Exercise details:
Once you find the line with "I have attempted" in the entries below, return exactly every line from it through the line with "#### Homepage".

Data to examine:
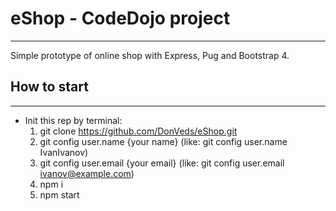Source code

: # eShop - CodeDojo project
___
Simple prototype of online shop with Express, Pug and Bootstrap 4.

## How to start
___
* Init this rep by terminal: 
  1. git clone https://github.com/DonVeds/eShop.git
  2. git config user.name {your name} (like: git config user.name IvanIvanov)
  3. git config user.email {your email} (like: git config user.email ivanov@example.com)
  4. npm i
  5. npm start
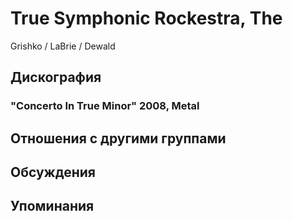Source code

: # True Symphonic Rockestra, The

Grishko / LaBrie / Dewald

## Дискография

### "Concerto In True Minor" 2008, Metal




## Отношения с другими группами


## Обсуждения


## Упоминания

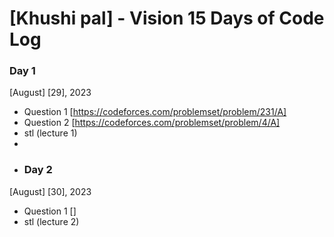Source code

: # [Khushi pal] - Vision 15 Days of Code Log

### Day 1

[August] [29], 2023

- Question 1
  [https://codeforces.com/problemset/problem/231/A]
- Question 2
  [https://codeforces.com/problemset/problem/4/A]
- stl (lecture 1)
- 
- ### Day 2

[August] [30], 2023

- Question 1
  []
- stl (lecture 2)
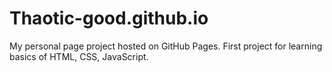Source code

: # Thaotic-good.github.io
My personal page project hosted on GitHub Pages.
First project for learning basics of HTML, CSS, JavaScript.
--
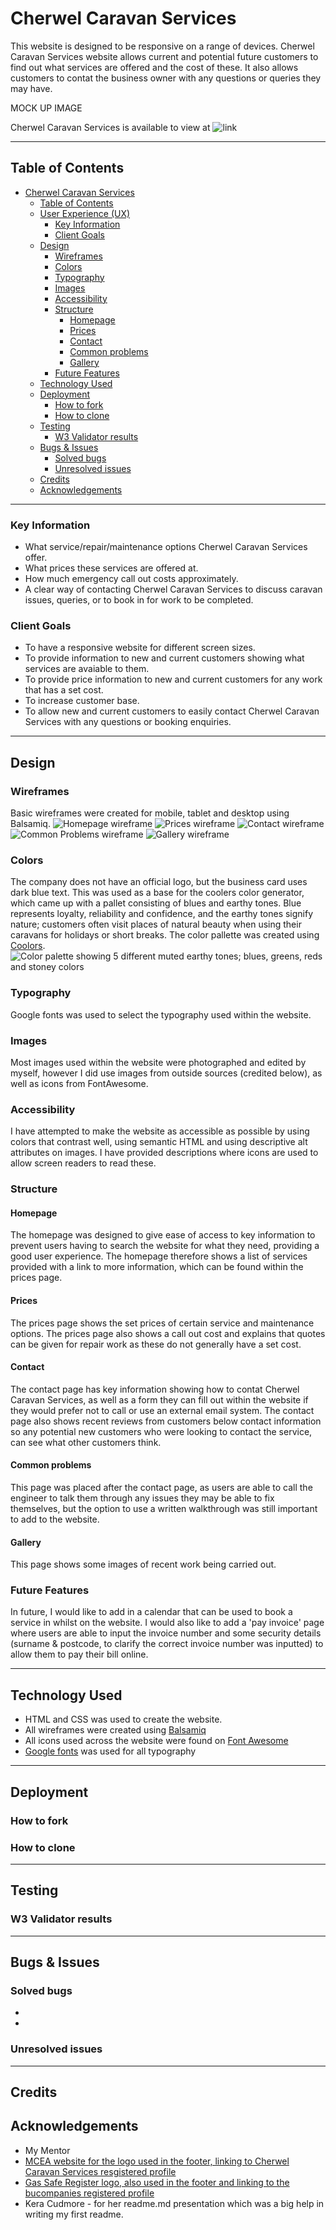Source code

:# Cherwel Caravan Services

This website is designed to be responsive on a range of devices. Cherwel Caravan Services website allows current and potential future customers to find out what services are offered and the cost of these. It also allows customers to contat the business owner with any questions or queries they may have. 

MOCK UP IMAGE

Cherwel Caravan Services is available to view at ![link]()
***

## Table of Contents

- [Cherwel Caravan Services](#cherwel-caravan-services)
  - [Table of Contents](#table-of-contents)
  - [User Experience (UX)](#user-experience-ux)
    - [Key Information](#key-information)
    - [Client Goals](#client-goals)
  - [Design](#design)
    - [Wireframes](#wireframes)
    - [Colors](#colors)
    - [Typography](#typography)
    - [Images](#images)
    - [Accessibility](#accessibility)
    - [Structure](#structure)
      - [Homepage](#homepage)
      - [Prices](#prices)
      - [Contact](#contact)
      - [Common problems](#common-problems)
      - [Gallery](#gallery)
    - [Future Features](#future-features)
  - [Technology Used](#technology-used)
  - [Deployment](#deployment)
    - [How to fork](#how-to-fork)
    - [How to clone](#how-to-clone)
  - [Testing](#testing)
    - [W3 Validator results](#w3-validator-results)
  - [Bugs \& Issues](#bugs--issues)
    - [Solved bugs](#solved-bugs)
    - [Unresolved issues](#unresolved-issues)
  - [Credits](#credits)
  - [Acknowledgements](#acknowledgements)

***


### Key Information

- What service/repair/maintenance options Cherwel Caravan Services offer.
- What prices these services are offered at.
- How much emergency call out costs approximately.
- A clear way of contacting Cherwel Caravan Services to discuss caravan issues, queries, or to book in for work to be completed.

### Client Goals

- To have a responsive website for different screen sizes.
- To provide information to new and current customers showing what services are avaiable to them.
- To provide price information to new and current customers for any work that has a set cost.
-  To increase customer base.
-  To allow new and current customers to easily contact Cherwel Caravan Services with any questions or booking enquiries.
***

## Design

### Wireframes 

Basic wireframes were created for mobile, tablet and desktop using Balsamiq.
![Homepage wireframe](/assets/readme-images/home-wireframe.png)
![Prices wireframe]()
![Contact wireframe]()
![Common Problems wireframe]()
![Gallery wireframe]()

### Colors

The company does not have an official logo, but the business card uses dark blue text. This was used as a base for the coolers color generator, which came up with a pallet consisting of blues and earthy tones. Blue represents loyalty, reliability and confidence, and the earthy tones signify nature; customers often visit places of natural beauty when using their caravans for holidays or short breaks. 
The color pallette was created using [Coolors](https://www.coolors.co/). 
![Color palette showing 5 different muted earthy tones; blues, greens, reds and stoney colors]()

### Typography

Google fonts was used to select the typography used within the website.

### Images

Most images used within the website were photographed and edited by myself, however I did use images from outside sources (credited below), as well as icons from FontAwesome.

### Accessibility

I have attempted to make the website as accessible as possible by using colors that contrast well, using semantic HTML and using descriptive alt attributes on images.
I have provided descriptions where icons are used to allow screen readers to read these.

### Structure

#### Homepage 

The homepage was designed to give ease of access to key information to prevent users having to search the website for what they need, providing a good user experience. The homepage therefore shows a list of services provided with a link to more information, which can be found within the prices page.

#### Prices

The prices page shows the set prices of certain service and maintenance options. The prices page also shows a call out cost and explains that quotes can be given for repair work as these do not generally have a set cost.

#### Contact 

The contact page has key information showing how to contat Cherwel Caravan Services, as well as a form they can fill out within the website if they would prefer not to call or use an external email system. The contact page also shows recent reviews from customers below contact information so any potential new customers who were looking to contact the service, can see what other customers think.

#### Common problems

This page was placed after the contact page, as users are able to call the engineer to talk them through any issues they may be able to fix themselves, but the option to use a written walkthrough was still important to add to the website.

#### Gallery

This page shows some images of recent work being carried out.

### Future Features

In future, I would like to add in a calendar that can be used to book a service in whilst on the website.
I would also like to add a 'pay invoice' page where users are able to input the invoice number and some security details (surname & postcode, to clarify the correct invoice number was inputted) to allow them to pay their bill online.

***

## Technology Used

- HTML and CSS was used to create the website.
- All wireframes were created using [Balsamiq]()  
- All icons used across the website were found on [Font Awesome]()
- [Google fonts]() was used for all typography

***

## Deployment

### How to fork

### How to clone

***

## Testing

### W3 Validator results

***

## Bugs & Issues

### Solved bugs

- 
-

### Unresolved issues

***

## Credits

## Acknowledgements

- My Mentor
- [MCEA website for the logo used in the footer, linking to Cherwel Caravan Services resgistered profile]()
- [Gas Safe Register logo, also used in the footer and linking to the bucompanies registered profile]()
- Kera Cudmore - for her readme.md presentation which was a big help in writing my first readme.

Task result:
I have attempted to make the website as accessible as possible by using colors that contrast well, using semantic HTML and using descriptive alt attributes on images.
I have provided descriptions where icons are used to allow screen readers to read these.

### Structure

#### Homepage 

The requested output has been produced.